For whatever reason, I’ve had lots of really rotten physical stuff happen to me. It’s the learning I must process in this life. Your task is undoubtedly different, but I’m sharing “our vacation in Santa Fe” to illustrate the fact that dinner at your mother-in-law’s, or whatever bedevils you, may not be so bad.
The thing about the ankle cucumbers and cantaloupe knee is that they stopped me dead. I’m a work-o-holic. If possible, I would work 24 hours a day. But there I was, flat on my back, unable to move. In too much discomfort to do anything. That included obsessing about Amazon sales.
My experience is that God will do anything necessary to get you to listen. This case pulled out the stops: He/She/It had me powerless.
The meditation retreat portion of our vacation began in earnest.
And it worked.
Hitting bottom is the essence of spiritual healing as I have experienced it. As a burned out young mother and graduate student, a burned out doctoral student, a burned out author, and finally a burned out lady with vegetables for leg joints–all the times in my life I’ve wiped myself out–I found getting to a dead stop is the key to turning around.
This is not fun. One of the things that I realized as I lay with my leg propped up on pillows is that my days of riding horses are probably over. If I could hurt myself as badly as I did stepping on a tiny ridge of dirt, what would happen if my mare got silly going through a gate and whacked my foot into a fence post? What if she fell and landed on my injured leg? Doesn’t require much imagination to figure out the consequences.
I also realized that I probably can’t go to the Gathering, the Native American spiritual retreat that inspired my first book, Stepping off the Edge. The retreat is in Tennessee and I can’t see myself able to negotiate the plane changes of the cross-country flight, picking up a rental car, and finding my way out into the Cherokee National Forest to the retreat grounds. This almost killed me. I spent some time boo-hooing.
Sharing one’s insights with another person is key in healing.

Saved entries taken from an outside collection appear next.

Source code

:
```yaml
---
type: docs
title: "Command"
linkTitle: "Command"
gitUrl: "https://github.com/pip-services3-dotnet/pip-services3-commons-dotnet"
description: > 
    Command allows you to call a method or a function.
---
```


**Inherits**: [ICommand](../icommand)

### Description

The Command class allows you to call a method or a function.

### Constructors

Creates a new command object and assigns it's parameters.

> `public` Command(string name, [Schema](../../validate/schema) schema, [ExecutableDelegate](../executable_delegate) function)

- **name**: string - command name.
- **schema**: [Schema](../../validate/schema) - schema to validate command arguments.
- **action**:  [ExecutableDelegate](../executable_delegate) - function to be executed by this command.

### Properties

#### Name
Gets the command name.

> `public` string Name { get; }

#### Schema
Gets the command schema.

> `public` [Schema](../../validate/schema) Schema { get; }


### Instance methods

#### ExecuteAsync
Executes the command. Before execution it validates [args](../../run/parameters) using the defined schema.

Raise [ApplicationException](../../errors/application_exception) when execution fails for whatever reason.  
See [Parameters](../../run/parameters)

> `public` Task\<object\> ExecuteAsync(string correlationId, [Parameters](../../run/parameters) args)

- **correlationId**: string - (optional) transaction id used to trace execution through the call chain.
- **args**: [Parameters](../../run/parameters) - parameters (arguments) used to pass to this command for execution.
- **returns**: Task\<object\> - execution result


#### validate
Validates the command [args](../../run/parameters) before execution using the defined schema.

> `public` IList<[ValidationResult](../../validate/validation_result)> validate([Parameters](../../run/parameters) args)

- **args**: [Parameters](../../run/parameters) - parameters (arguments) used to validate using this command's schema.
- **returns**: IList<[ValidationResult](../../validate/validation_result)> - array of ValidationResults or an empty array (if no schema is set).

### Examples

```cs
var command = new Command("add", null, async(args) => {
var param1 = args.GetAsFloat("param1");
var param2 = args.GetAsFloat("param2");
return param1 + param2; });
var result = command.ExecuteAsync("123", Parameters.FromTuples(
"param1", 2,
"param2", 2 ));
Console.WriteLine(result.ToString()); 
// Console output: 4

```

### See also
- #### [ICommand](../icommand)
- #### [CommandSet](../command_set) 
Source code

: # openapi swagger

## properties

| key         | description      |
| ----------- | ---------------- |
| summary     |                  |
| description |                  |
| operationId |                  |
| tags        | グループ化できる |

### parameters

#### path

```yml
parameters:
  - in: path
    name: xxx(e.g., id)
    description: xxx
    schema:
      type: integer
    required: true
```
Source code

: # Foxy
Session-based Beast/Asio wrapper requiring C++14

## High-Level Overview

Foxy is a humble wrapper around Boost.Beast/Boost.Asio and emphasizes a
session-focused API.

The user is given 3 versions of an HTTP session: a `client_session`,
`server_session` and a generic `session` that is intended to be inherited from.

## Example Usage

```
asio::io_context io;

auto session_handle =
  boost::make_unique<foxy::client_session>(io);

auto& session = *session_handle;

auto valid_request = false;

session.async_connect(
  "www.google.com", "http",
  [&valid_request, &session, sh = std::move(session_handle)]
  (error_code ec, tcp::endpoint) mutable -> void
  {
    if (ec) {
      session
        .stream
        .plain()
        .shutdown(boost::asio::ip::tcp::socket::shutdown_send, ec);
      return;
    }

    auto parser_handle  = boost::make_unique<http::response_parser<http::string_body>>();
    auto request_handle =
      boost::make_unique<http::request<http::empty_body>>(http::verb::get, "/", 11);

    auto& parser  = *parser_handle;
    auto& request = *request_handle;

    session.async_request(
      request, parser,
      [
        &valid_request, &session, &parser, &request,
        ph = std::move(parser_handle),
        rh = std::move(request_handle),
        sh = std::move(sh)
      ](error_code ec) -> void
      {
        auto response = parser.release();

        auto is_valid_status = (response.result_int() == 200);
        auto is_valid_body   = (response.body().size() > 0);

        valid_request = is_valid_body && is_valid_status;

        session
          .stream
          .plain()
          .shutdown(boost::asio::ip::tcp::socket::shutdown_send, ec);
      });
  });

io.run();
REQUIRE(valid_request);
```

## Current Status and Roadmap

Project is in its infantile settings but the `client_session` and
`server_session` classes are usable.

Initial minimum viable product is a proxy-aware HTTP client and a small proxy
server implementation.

I told my husband what I’d realized and he was relieved. I’m a hard dog to make heel, and he was afraid of what might happen to me if I continued my bull-headed ways.
I’m not going to write a book on spiritual practice and how to heal your soul. I already have: Stepping Off the Edge: Learning & Living Spiritual Practice. I recommend this book to you. It’s got every trick I’ve learned earning my two Master’s degrees, my 34 year meditation practice, and lots of personal growth. This book shows you what happens in spiritual healing and how to do it.

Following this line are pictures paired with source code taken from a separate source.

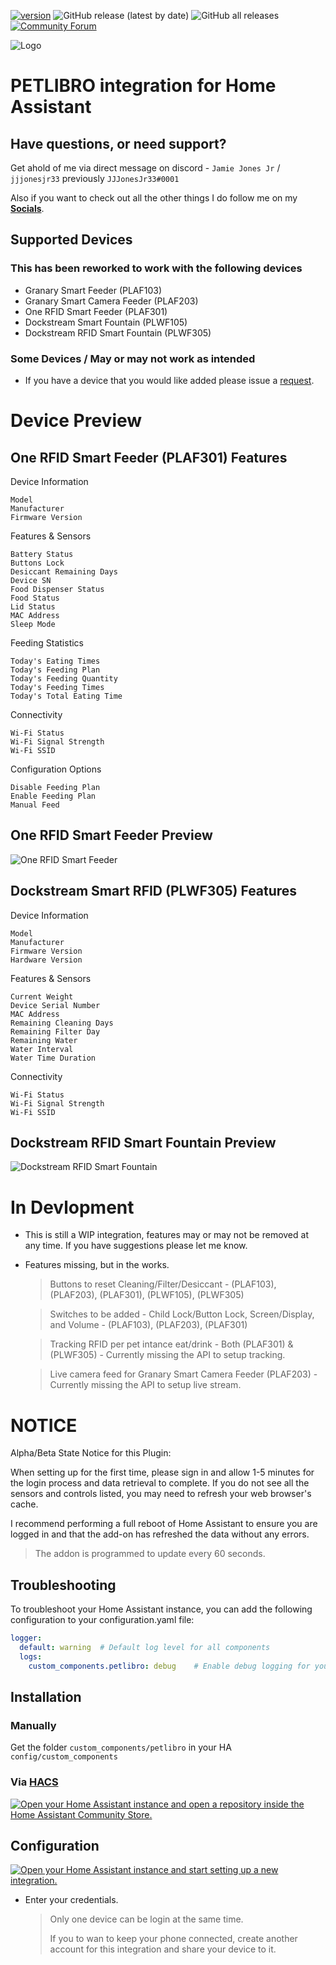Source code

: [![version](https://img.shields.io/github/manifest-json/v/jjjonesjr33/petlibro?filename=custom_components%2Fpetlibro%2Fmanifest.json&color=slateblue)](https://github.com/jjjonesjr33/petlibro/releases)
![GitHub release (latest by date)](https://img.shields.io/github/v/release/jjjonesjr33/petlibro)
![GitHub all releases](https://img.shields.io/github/downloads/jjjonesjr33/petlibro/total)
[![Community Forum](https://img.shields.io/static/v1.svg?label=Community&message=Forum&color=41bdf5&logo=HomeAssistant&logoColor=white)](https://community.home-assistant.io/t/petlibro-cloud-integration-non-tuya-wip/759978)

![Logo](https://raw.githubusercontent.com/jjjonesjr33/ha_petlibro/master/docs/media/logo.png)

# PETLIBRO integration for Home Assistant

## Have questions, or need support?
Get ahold of me via direct message on discord - `Jamie Jones Jr` / `jjjonesjr33` previously  `JJJonesJr33#0001` 
 
Also if you want to check out all the other things I do follow me on my [**Socials**](https://jjjonesjr33.com/).

## Supported Devices
### This has been reworked to work with the following devices

* Granary Smart Feeder (PLAF103)
* Granary Smart Camera Feeder (PLAF203)
* One RFID Smart Feeder (PLAF301)
* Dockstream Smart Fountain (PLWF105)
* Dockstream RFID Smart Fountain (PLWF305)

### Some Devices / May or may not work as intended

* If you have a device that you would like added please issue a [request](https://github.com/jjjonesjr33/petlibro/issues/new/choose).

# Device Preview

## One RFID Smart Feeder (PLAF301) Features
Device Information

    Model
    Manufacturer
    Firmware Version

Features & Sensors

    Battery Status
    Buttons Lock
    Desiccant Remaining Days
    Device SN
    Food Dispenser Status
    Food Status
    Lid Status
    MAC Address
    Sleep Mode

Feeding Statistics

    Today's Eating Times
    Today's Feeding Plan
    Today's Feeding Quantity
    Today's Feeding Times
    Today's Total Eating Time

Connectivity

    Wi-Fi Status
    Wi-Fi Signal Strength
    Wi-Fi SSID

Configuration Options

    Disable Feeding Plan
    Enable Feeding Plan
    Manual Feed

## One RFID Smart Feeder Preview
![One RFID Smart Feeder](https://github.com/user-attachments/assets/0636003e-04ab-495c-8f28-d032610c9b19)

## Dockstream Smart RFID (PLWF305) Features
Device Information

    Model
    Manufacturer
    Firmware Version
    Hardware Version

Features & Sensors

    Current Weight
    Device Serial Number
    MAC Address
    Remaining Cleaning Days
    Remaining Filter Day
    Remaining Water
    Water Interval
    Water Time Duration

Connectivity

    Wi-Fi Status
    Wi-Fi Signal Strength
    Wi-Fi SSID

## Dockstream RFID Smart Fountain Preview
![Dockstream RFID Smart Fountain](https://github.com/user-attachments/assets/45622291-5eae-4a83-87ea-b98a8749b8f8)

# In Devlopment
* This is still a WIP integration, features may or may not be removed at any time. If you have suggestions please let me know.
- Features missing, but in the works.

  > Buttons to reset Cleaning/Filter/Desiccant - (PLAF103), (PLAF203), (PLAF301), (PLWF105), (PLWF305)

  > Switches to be added - Child Lock/Button Lock, Screen/Display, and Volume - (PLAF103), (PLAF203), (PLAF301)

  > Tracking RFID per pet intance eat/drink - Both (PLAF301) & (PLWF305) - Currently missing the API to setup tracking.

  > Live camera feed for Granary Smart Camera Feeder (PLAF203) - Currently missing the API to setup live stream.

# NOTICE
Alpha/Beta State Notice for this Plugin:

When setting up for the first time, please sign in and allow 1-5 minutes for the login process and data retrieval to complete. If you do not see all the sensors and controls listed, you may need to refresh your web browser's cache.

I recommend performing a full reboot of Home Assistant to ensure you are logged in and that the add-on has refreshed the data without any errors.

  > The addon is programmed to update every 60 seconds.

## Troubleshooting
To troubleshoot your Home Assistant instance, you can add the following configuration to your configuration.yaml file:

```yaml
logger:
  default: warning  # Default log level for all components
  logs:
    custom_components.petlibro: debug    # Enable debug logging for your component
```

## Installation

### Manually

Get the folder `custom_components/petlibro` in your HA `config/custom_components`


### Via [HACS](https://hacs.xyz/)
<a href="https://my.home-assistant.io/redirect/hacs_repository/?owner=jjjonesjr33&repository=petlibro&category=integration" target="_blank"><img src="https://my.home-assistant.io/badges/hacs_repository.svg" alt="Open your Home Assistant instance and open a repository inside the Home Assistant Community Store." /></a>

## Configuration
<a href="https://my.home-assistant.io/redirect/config_flow_start/?domain=petlibro" target="_blank"><img src="https://my.home-assistant.io/badges/config_flow_start.svg" alt="Open your Home Assistant instance and start setting up a new integration." /></a>

- Enter your credentials.

  > Only one device can be login at the same time.
  >
  > If you to wan to keep your phone connected, create another account for this integration and share your device to it.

After you bottom out, the real God can finally get through. Healing is a matter of listening to what’s presented to you. It may seem trivial as it happens.
For instance, I belong to a book club. The meeting was set for two days after we got back from Santa Fe. By purest happenstance, the book for that month was Left to Tell: Discovering God Amidst the Rwandan Holocaust by Immaculee Ilibagiza. I downloaded it onto by beloved Kindle and began to read. It’s the story of the author’s experience hiding in a 3 foot by 5 foot bathroom with seven other women. They were there for 3 months as rampaging Hutus stalked them just outside.

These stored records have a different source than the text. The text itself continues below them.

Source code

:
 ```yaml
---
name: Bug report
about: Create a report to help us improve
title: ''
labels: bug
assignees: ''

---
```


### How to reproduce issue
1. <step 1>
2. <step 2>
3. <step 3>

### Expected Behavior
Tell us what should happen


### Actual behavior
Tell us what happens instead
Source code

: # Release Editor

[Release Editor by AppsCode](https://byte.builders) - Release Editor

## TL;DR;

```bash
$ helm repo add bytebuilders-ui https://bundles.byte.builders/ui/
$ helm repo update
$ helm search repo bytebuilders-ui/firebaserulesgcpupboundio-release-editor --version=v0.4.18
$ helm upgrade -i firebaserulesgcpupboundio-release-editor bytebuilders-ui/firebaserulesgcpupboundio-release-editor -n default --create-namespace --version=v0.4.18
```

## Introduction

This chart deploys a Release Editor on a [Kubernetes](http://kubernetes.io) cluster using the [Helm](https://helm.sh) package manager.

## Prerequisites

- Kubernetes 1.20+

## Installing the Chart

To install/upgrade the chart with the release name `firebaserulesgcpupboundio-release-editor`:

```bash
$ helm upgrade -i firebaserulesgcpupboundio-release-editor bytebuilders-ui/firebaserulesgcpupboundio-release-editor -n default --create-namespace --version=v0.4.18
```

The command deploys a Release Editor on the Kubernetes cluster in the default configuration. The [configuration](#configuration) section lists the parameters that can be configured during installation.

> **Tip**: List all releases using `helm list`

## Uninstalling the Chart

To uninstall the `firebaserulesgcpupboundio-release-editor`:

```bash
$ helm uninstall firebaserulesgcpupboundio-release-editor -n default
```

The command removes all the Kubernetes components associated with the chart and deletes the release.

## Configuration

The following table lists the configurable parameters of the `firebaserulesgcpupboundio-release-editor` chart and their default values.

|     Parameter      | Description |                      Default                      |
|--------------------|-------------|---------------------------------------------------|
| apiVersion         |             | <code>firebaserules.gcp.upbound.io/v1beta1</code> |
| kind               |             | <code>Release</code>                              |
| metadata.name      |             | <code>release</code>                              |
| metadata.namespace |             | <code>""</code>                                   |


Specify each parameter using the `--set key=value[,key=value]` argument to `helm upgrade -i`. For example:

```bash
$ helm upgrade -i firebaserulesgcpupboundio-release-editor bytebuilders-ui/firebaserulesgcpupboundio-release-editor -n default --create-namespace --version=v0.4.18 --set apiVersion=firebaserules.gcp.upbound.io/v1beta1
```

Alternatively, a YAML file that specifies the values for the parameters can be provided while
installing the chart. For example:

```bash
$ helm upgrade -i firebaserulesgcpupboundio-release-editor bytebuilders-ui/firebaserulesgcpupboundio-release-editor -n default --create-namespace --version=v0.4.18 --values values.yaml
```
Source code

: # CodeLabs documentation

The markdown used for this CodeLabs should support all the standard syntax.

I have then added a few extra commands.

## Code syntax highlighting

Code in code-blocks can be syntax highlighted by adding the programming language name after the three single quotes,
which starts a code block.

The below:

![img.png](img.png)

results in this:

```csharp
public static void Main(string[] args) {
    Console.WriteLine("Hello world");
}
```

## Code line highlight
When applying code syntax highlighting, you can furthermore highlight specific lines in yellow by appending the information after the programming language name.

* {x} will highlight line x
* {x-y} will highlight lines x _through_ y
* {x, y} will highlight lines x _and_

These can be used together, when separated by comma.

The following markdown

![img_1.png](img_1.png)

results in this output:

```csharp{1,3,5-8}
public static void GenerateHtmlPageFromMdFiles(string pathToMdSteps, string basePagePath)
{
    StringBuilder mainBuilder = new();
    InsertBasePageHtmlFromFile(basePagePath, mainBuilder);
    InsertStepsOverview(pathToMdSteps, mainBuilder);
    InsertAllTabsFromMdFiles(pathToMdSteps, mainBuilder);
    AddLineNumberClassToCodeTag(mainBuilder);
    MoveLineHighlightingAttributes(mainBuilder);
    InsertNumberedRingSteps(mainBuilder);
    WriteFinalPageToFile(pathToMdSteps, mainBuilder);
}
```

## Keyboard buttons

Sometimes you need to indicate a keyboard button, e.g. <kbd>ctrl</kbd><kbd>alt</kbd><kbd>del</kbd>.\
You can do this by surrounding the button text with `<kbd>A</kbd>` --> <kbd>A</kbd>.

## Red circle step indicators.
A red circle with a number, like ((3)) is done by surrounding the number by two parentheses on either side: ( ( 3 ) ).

I feared that the book would be a nightmare of proselytizing and genocide. Forget my fear: This book is a miracle, the finest example of contemporary Christian mysticism I have read. Ilibagiza is Catholic and her faith shines in this book, as well at the living presence of Jesus Christ. She outlines miraculous experiences occurring time after time after time, as she prayed to God for physical as well as spiritual protection. She came out of her ordeal whole and inspired, stepping into a life she loves.
Flat on my back, with no resistance to anything, I cried through the whole thing. Left to Tell’s words kindled the flame of my own spiritual roots. By the time I finished, my soul was blazing. I was in touch with the real God, my Christian roots, and the power of prayer and meditation. My transforming journey began with reading Left to Tell.
Healing is about collapse of what doesn’t work, surrender to a greater reality (God, a Higher Power, Whatever), acceptance of one’s errors and a turning to a new way. That’s pretty well known and straightforward.
What’s not so well know is that healing and spiritual practice is a blast. The hallmark of spirit is bliss. Don’t buy anybody’s words if you can’t feel the bliss behind them.
Also–did you know that the Asian concept of chakras, those invisible energy centers aligned up your spine that spin when you’re inspired, is absolutely true? So is kundalini–the uncoiling spiritual energy that starts at the base of the spine and moves upward, striking the charkas as it goes.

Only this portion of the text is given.